Pase, pase y busque una postura cómoda que asistirá al estreno de mi última obra de metateatro titulada No puedo salir de Plats Bruts (el bucle infinito).

En la primera escena se me ve a mí el verano del 2012 intentando escribir y producir una serie de guion potente y trabajado y como TV3 decide repetir los 73 capítulos de Plats Bruts, una serie estrenada por un servidor y la gente de Kràmpack el abril de 1999. Y repiten un capítulo detrás del otro. Y en la escena se ve como resulta que esta reposición tiene un gran éxito de audiencia, se la mira mucha gente y la gente me asocia con aquello, que fue un divertimento de un momento de hace muuuucho tiempo que está muuuuy lejos, y no me asocia con la serie de guion potente y trabajado que estoy haciendo en ese momento.

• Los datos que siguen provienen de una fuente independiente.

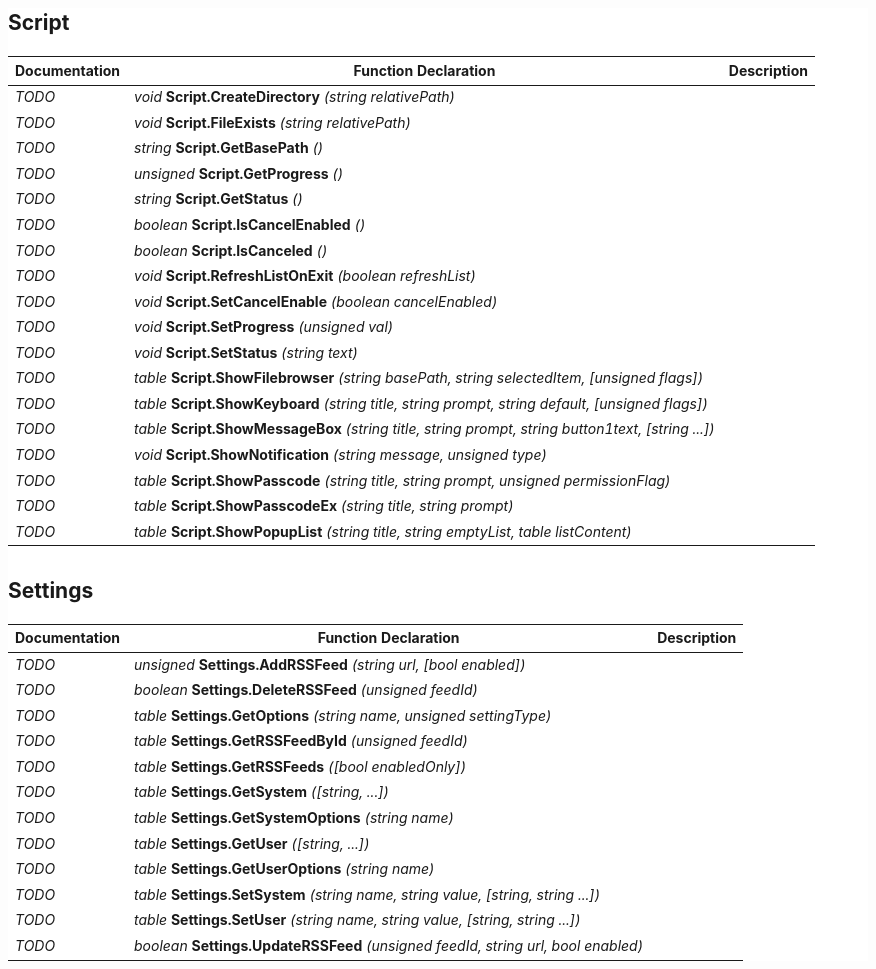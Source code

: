 ## Script

| Documentation | Function Declaration                                                                                | Description |
| ------------- | --------------------------------------------------------------------------------------------------- | ----------- |
| _TODO_        | _void_ **Script.CreateDirectory** _(string relativePath)_                                           |             |
| _TODO_        | _void_ **Script.FileExists** _(string relativePath)_                                                |             |
| _TODO_        | _string_ **Script.GetBasePath** _()_                                                                |             |
| _TODO_        | _unsigned_ **Script.GetProgress** _()_                                                              |             |
| _TODO_        | _string_ **Script.GetStatus** _()_                                                                  |             |
| _TODO_        | _boolean_ **Script.IsCancelEnabled** _()_                                                           |             |
| _TODO_        | _boolean_ **Script.IsCanceled** _()_                                                                |             |
| _TODO_        | _void_ **Script.RefreshListOnExit** _(boolean refreshList)_                                         |             |
| _TODO_        | _void_ **Script.SetCancelEnable** _(boolean cancelEnabled)_                                         |             |
| _TODO_        | _void_ **Script.SetProgress** _(unsigned val)_                                                      |             |
| _TODO_        | _void_ **Script.SetStatus** _(string text)_                                                         |             |
| _TODO_        | _table_ **Script.ShowFilebrowser** _(string basePath, string selectedItem, [unsigned flags])_       |             |
| _TODO_        | _table_ **Script.ShowKeyboard** _(string title, string prompt, string default, [unsigned flags])_   |             |
| _TODO_        | _table_ **Script.ShowMessageBox** _(string title, string prompt, string button1text, [string ...])_ |             |
| _TODO_        | _void_ **Script.ShowNotification** _(string message, unsigned type)_                                |             |
| _TODO_        | _table_ **Script.ShowPasscode** _(string title, string prompt, unsigned permissionFlag)_            |             |
| _TODO_        | _table_ **Script.ShowPasscodeEx** _(string title, string prompt)_                                   |             |
| _TODO_        | _table_ **Script.ShowPopupList** _(string title, string emptyList, table listContent)_              |             |

## Settings

| Documentation | Function Declaration                                                               | Description |
| ------------- | ---------------------------------------------------------------------------------- | ----------- |
| _TODO_        | _unsigned_ **Settings.AddRSSFeed** _(string url, [bool enabled])_                  |             |
| _TODO_        | _boolean_ **Settings.DeleteRSSFeed** _(unsigned feedId)_                           |             |
| _TODO_        | _table_ **Settings.GetOptions** _(string name, unsigned settingType)_              |             |
| _TODO_        | _table_ **Settings.GetRSSFeedById** _(unsigned feedId)_                            |             |
| _TODO_        | _table_ **Settings.GetRSSFeeds** _([bool enabledOnly])_                            |             |
| _TODO_        | _table_ **Settings.GetSystem** _([string, ...])_                                   |             |
| _TODO_        | _table_ **Settings.GetSystemOptions** _(string name)_                              |             |
| _TODO_        | _table_ **Settings.GetUser** _([string, ...])_                                     |             |
| _TODO_        | _table_ **Settings.GetUserOptions** _(string name)_                                |             |
| _TODO_        | _table_ **Settings.SetSystem** _(string name, string value, [string, string ...])_ |             |
| _TODO_        | _table_ **Settings.SetUser** _(string name, string value, [string, string ...])_   |             |
| _TODO_        | _boolean_ **Settings.UpdateRSSFeed** _(unsigned feedId, string url, bool enabled)_ |             |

En la segunda escena se me ve a mí el verano del 2013 intentando reconducir mi trayectoria profesional y como TV3 repite por segundo año consecutivo los 73 capítulos de Plats Bruts. ¿Consecuencia? En el imaginario colectivo vuelvo a estar instalado en el universo Plats Bruts.

En la tercera escena se me ve a mí el verano del 2014 pensando un proyecto coproducido por varias cadenas europeas y como TV3 repite por tercer año consecutivo los 73 capítulos de Plats Bruts.

En la cuarta escena se me ve a mí el verano del 2015, cuando TV3 repite por cuarto (sí, sí, CUARTO) año consecutivo Plats Bruts.

En la quinta escena se me ve a mí este verano grabando una metaserie sobre mí mismo y sobre mi personaje público que se emitirá en otoño y como, para variar, TV3 repite ya por QUINTO año consecutivo Plats Bruts.

En la sexta escena se me ve a mí rendido a la realidad y aceptando que, sí, que a la gente le sigue gustando aquella serie, cosa que me halaga porque quiere decir que no estaba mal y que el paso del tiempo no la ha afectado. Perfecto. Muy bonito y tierno, pero también se me ve, no renegando de ella, sólo faltaría, pero sí un poquito harto de que cada año haya gente que diga que si aquella serie triunfa tanto, por qué no la volvemos a hacer y yo diciendo que no, que no la volveremos a hacer. Y la gente insistiendo que sí. Y yo insistiendo que no.

 

HOSTIA, que aquello fue ya hace 17 años. ¡¡¡DIECISIETE!!! ¿La serie todavía funciona? Me alegro mucho, pero desde entonces yo ya he pasado las crisis de los 30, de los 35, de los 38, de los 40, de los 43 y pronto la de los 50. Y Sánchez ya no tiene pelo (bien, entonces tampoco tenía mucho) y la Glaenzel nunca ha ido por la calle vestida como sale en la serie ni habla como hablaba allí. ¿Hasta cuándo en las entrevistas tendremos que responder preguntas sobre Plats Bruts? Es como si a usted le preguntan por el primer beso... Sí, sí, muy bien, muchos recuerdos, emoción extrema, fue maravilloso, pero desde entonces, ¿verdad que ha dado y ha recibido centenares o miles de besos y de mucha gente? ¡¡¡Coño, pues basta ya del primer beso!!! ¡¡¡BAS-TA!!!

Ah, por cierto, ¿verdad que hago gracia en el Plats Bruts?

Fin de la obra. Gracias por los aplausos.